- Data for review
....
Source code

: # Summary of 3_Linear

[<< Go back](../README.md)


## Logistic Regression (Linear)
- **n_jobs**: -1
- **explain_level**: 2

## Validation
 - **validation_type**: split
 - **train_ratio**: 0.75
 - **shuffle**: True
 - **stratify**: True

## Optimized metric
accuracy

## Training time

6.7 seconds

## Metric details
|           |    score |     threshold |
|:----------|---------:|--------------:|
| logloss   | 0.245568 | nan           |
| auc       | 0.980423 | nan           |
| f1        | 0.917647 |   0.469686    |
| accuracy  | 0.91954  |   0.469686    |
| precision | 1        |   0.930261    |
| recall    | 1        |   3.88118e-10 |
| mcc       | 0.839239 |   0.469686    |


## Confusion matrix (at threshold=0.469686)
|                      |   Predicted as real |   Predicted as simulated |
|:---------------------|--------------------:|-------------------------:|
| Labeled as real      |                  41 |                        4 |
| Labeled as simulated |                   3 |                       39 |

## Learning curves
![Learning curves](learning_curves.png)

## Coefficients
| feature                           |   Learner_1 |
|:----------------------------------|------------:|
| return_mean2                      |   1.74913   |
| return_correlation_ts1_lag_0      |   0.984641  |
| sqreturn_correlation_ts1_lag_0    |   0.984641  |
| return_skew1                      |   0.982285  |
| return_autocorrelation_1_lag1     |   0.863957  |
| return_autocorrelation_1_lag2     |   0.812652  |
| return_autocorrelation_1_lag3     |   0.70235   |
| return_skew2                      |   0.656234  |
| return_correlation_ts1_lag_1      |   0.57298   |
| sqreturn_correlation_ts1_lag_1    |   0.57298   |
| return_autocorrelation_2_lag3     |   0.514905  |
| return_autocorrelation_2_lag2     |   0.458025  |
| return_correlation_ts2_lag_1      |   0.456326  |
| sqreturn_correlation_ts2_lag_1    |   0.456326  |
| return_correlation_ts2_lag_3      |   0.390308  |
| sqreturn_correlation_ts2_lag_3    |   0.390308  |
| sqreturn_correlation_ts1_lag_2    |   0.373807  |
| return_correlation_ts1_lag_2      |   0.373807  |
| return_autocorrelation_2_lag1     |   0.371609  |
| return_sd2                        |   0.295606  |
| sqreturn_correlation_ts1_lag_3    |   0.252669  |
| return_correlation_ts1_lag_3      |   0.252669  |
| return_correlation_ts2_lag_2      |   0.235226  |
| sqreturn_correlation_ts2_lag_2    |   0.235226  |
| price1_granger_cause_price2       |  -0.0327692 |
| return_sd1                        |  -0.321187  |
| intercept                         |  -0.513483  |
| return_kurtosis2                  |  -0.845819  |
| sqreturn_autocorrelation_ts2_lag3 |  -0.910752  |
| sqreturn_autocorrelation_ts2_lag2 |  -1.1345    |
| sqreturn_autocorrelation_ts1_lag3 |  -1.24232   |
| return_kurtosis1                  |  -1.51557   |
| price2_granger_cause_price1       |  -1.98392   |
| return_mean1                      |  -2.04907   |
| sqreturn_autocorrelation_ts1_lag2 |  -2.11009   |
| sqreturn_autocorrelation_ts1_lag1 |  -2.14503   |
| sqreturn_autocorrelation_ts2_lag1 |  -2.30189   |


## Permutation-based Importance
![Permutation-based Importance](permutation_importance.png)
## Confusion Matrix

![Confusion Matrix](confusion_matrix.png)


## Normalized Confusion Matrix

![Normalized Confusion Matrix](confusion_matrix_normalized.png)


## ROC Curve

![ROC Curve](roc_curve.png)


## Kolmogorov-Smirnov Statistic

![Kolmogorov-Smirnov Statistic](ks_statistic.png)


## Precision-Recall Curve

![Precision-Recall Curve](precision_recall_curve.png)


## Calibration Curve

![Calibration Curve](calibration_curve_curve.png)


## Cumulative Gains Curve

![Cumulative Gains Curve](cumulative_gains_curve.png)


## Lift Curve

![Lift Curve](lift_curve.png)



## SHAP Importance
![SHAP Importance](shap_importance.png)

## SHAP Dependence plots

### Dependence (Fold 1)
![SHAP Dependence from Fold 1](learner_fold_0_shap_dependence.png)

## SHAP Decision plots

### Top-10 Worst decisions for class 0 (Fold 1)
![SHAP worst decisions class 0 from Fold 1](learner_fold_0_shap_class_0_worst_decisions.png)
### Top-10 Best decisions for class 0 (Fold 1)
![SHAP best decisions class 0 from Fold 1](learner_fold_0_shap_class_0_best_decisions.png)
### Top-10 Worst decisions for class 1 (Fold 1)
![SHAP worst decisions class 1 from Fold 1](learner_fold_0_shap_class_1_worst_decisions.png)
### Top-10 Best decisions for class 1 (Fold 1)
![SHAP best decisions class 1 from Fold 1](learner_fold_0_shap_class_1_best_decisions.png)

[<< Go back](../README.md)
....
- What is required
The line containing "## SHAP Decision plots" marks the start. Reproduce it and all lines after it through the end of the listing, exactly and alone.

- Output of the task
## SHAP Decision plots

### Top-10 Worst decisions for class 0 (Fold 1)
![SHAP worst decisions class 0 from Fold 1](learner_fold_0_shap_class_0_worst_decisions.png)
### Top-10 Best decisions for class 0 (Fold 1)
![SHAP best decisions class 0 from Fold 1](learner_fold_0_shap_class_0_best_decisions.png)
### Top-10 Worst decisions for class 1 (Fold 1)
![SHAP worst decisions class 1 from Fold 1](learner_fold_0_shap_class_1_worst_decisions.png)
### Top-10 Best decisions for class 1 (Fold 1)
![SHAP best decisions class 1 from Fold 1](learner_fold_0_shap_class_1_best_decisions.png)

[<< Go back](../README.md)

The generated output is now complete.